Current ALS treatments in clinical trials focus on gene therapy as opposed to treatment of the symptoms of ALS. These treatments attempt to replace the mutated gene, inactivate the mutated gene, or introduce a new gene to fight ALS[117]. Tofersen, an ASO, is currently in clinical trials for individuals suffering from ALS because of a SOD1 mutation. Tofersen causes the degradation of SOD1 mRNA, decreasing the amount of SOD1 protein[118]. However, ASOs such as Tofersen are unable to cross the blood-brain barrier and must be injected into the cerebrospinal fluid[117,118]. This can cause many unwanted side effects, such as inflammation, infection, and long and repeated injections[117]. As a result, nanoparticles, such as calcium phosphate lipid nanoparticles, are being developed to reduce the need for direct injection of ASOs into the CSF[117]. Additional research is being conducted on AAV vectors for the modification of genes. The major advantage of AAV vectors is that only one injection is necessary[116]. AAV vectors have the potential to deliver gene-silencing material, such as antisense sequences, to mutated genes such as the SOD1 gene[116]. However, immunoreactivity to AAV has been documented in both animal and human studies presenting future challenges to the use of AAV vectors for ALS treatment[116].

Huntington’s disease

Huntington’s disease (HD) is a neurodegenerative disorder resulting from the expansion of a CAG trinucleotide sequence on the HTT gene which encodes the huntingtin protein[119-121]. For an individual to be at risk for HD, they must have greater than 36 glutamine repeats, and as the number of repeats increases the age of onset typically decreases[120]. HD is inherited in an autosomal dominant manner, with symptoms first appearing in mid-life[121,122]. Individuals with HD experience cognitive, motor, and psychiatric symptoms that are progressive over time[119]. Current treatments for HD focus on treating symptoms but often have limited benefits, and there is no available disease-modifying treatment[121,123].

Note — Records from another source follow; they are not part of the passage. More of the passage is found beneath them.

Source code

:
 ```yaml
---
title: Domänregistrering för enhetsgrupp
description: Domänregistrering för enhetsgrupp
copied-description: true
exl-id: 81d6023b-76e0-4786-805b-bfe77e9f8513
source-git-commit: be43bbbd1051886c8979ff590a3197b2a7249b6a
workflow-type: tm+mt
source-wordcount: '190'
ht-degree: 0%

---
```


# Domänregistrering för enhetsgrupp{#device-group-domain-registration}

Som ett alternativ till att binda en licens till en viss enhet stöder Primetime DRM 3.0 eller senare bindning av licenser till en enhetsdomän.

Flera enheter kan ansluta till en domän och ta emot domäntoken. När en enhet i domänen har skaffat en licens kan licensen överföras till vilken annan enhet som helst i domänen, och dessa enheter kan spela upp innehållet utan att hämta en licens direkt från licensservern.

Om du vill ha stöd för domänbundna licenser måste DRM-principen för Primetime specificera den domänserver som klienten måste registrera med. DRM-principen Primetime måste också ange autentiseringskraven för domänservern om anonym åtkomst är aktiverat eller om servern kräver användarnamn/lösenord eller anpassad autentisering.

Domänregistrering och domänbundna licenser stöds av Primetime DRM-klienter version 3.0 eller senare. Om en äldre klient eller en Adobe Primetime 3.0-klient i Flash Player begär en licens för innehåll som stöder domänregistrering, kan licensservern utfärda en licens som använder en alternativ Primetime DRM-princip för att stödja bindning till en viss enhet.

The HTT gene encodes the huntingtin protein, which is involved in a variety of cellular functions including cell division, vesicle transportation, and transcription regulation[120]. Repeat CAG trinucleotide sequences found on exon 1 of the HTT gene cause the formation of mutant huntingtin protein aggregates within neurons[124,125]. Individuals who possess 60 or more CAG repeats will develop HD before the age of 20[124,125]. However, the CAG repeat length explains less than 50% of the HD age of onset[124]. Other factors such as glutamic acid polymorphisms and glutamate and N-methyl-D-aspartate receptor polymorphisms also play a role in the onset of HD[124]. These genetic modifiers all present potential targets for genetic treatment for HD.

As a result of the many functions of the huntingtin protein, the embryonic knockout of the HTT gene in mice was lethal[120,121]. Furthermore, the inactivation of the HTT gene after birth has been linked to neurological deterioration in mice[121]. Because of this, many HD disease-modifying treatments being researched focus on gene editing as opposed to gene silencing[125]. In a phase 1-2a clinical trial conducted between 2015-2017, an ASO known as IONIS-HTTRx was studied for its safety, ability to remain in the CSF, and ability to reduce mutant HTT in the CSF[126]. Upon completion of this trial, it was found that IONIS-HTTRx did not increase the number of adverse effects and resulted in a dose-dependent reduction of the mutant HTT concentration[126]. However, phase three trials show that IONIS-HTTRx may cause worse motor and cognitive function[127]. Along with ASOs, RNA interference (RNAi) technology is being developed to treat HD. RNAi technology attempts to decrease the amount of mutant HTT being translated using small non-coding RNAs[127]. This RNAi technology is typically delivered through an AAV. However, this technology is in the early stages of development, with significant testing still needed.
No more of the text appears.